Prekäres Geschlechterverhältnis

Frauen in Fachgesellschaften-- Frauen sind laut einer weltweiten Analyse in nationalen kardiologischen Fachgesellschaften stark unterrepräsentiert. Die Autoren bezeichnen das Ungleichgewicht – trotz aller Bemühungen – als „prekär“.

Von Veronika Schlimpert Veröffentlicht:

Die „Gender Gap“ in kardiologischen Fachgesellschaften ist global betrachtet immer noch sehr groß. So das ernüchternde Ergebnis einer weltweiten Analyse. Das Ungleichgewicht betreffe sowohl die Präsidentschaften als auch die Mitgliedschaften in den jeweiligen Organisationen, berichten die Autorinnen und Autoren um Dr. Svenja Ravioli vom King’s College Hospital NHS Foundation Trust in London. Nur in Australien war ein weiblicher Überschuss bei der Präsidentschaft zu verzeichnen (weil es hier nur einen Präsidenten gibt, und das ist zum Zeitpunkt der Analyse eine Frau), sonst waren Frauen überall in der Minderheit.

„Die aktuellen Ergebnisse sind zusammen mit der zurückliegenden Evidenz zum Geschlechterungleichgewicht nicht nur prekär in Bezug auf Gleichberechtigung, Fairness und Gerechtigkeit“, kommentieren Ravioli und ihr Team die Ergebnisse. Es gebe ebenso eine starke Evidenz, dass gemischte Teams bessere Resultate in der Wissenschaft produzieren und weniger anfällig für Teamkonflikte seien, führen sie weiter aus.

Frauenanteil von 104 nationalen Gesellschaften wurden analysiert

Für die Untersuchung haben die Autorinnen und Autoren die Geschlechterverteilung bei 104 nationalen kardiologischen Fachgesellschaften analysiert, darunter auch die Deutsche Gesellschaft für Kardiologie (DGK). Der Männeranteil unter den amtierenden Präsidenten lag bei 85 %, nur 14 Frauen (13 %) waren an der Spitze. Unter den Mitgliedern – 1.129 Personen wurden hierfür analysiert – waren 72 % Männer und 23 % Frauen, bei 5 % war das Geschlecht unbekannt. Den größten Frauenanteil war mit 32 % in nordamerikanischen Fachgesellschaften zu verzeichnen, die geringste Quote mit 9 % wiesen die asiatischen Gesellschaften auf. In Europa mit seinen 42 kardiologischen Fachgesellschaften lag der Anteil weiblicher Mitglieder gerade mal bei 10 %.

Weibliche Role Models schaffen

Ravioli und Kolleginnen sehen angesichts dieser Zahlen Handlungsbedarf, obwohl die Notwendigkeit für mehr Diversität inzwischen von vielen erkannt worden sei. Die bloße Einsicht reicht nach Ansicht der Wissenschaftlerinnen aber nicht aus, um weitreichende Veränderungen zu bewirken.

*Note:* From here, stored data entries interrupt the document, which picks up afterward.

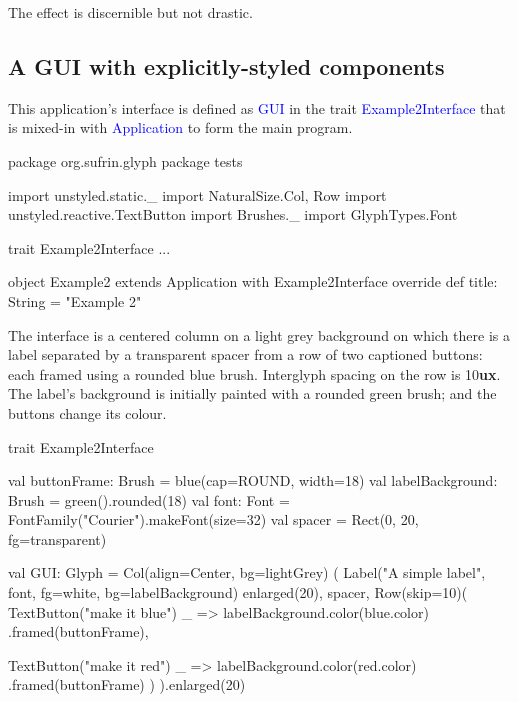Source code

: \documentclass[12pt,a4paper]{article}
\def\ux{\textbf{ux}\xspace}
\def\Scala#1{\textcolor{blue}{\textsf{#1}}}
\def\SS#1{\subsection{#1}}
\begin{document}
\pagebreak[4]
The effect is discernible but not drastic.
\begin{center}
\quad
{}
\end{center}

\SS{A GUI with explicitly-styled components}

This application's interface is defined as \Scala{GUI} 
in the trait \Scala{Example2Interface} that is mixed-in with
\Scala{Application} to form the main program.

\begin{scala}
package org.sufrin.glyph
package tests

import unstyled.static._
import NaturalSize.{Col, Row}
import unstyled.reactive.TextButton
import Brushes._
import GlyphTypes.Font
\end{scala}

\begin{scala}
trait Example2Interface { ... }

object Example2 extends Application  with Example2Interface {
  override def title: String = "Example 2"
}
\end{scala}

\begin{center}
\end{center}

The interface is a centered column on a light grey background on
which there is a label separated by a transparent spacer
from a row of two captioned buttons: each framed using a
rounded blue brush. Interglyph spacing on the row is
10\ux.  The label's background is initially painted with
a rounded green brush; and the buttons
change its colour.

\begin{scala}
trait Example2Interface {
  val buttonFrame: Brush =
        blue(cap=ROUND, width=18)
  val labelBackground: Brush =
        green().rounded(18)
  val font: Font  =
        FontFamily("Courier").makeFont(size=32)
  val spacer =
      Rect(0, 20, fg=transparent)

  val GUI: Glyph = Col(align=Center, bg=lightGrey) (
    Label("A simple label", font,
          fg=white,
          bg=labelBackground) enlarged(20),
    spacer,
    Row(skip=10)(
        TextButton("make it blue")
           { _ => labelBackground.color(blue.color) }
           .framed(buttonFrame),
           
        TextButton("make it red")
           { _ => labelBackground.color(red.color) }
           .framed(buttonFrame)
    )
  ).enlarged(20)
}
\end{scala}
\end{document}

Spezifische Maßnahmen müssten entwickelt und implementiert werden, um weibliche Role Models zu schaffen und weibliche Karrieren zu fördern, schlagen sie vor. Entsprechende Coaching-Programme müssten dann auf ihre Wirksamkeit überprüft werden, fügen sie hinzu. Ein besseres Geschlechtergleichgewicht in kardiologischen Fachgesellschaften zu schaffen, ist ihrer Ansicht nach auch insofern wichtig, weil nationale Fachgesellschaften wichtige regionale Interessenvertreter darstellen. Durch diese könnte für eine Gleichberechtigung auf nationaler Ebene gesorgt werden, machen die Autorinnen und Autoren deutlich.

Fazit

Laut einer weltweiten Analyse ist der Anteil weiblicher Mitglieder in kardiologischen Fachgesellschaften gering. Ebenso gibt es verhältnismäßig wenige Präsidentinnen.

Die Autorinnen und Autoren der Analyse sehen deshalb – trotz der bereits vorhandenen Awareness – Handlungsbedarf.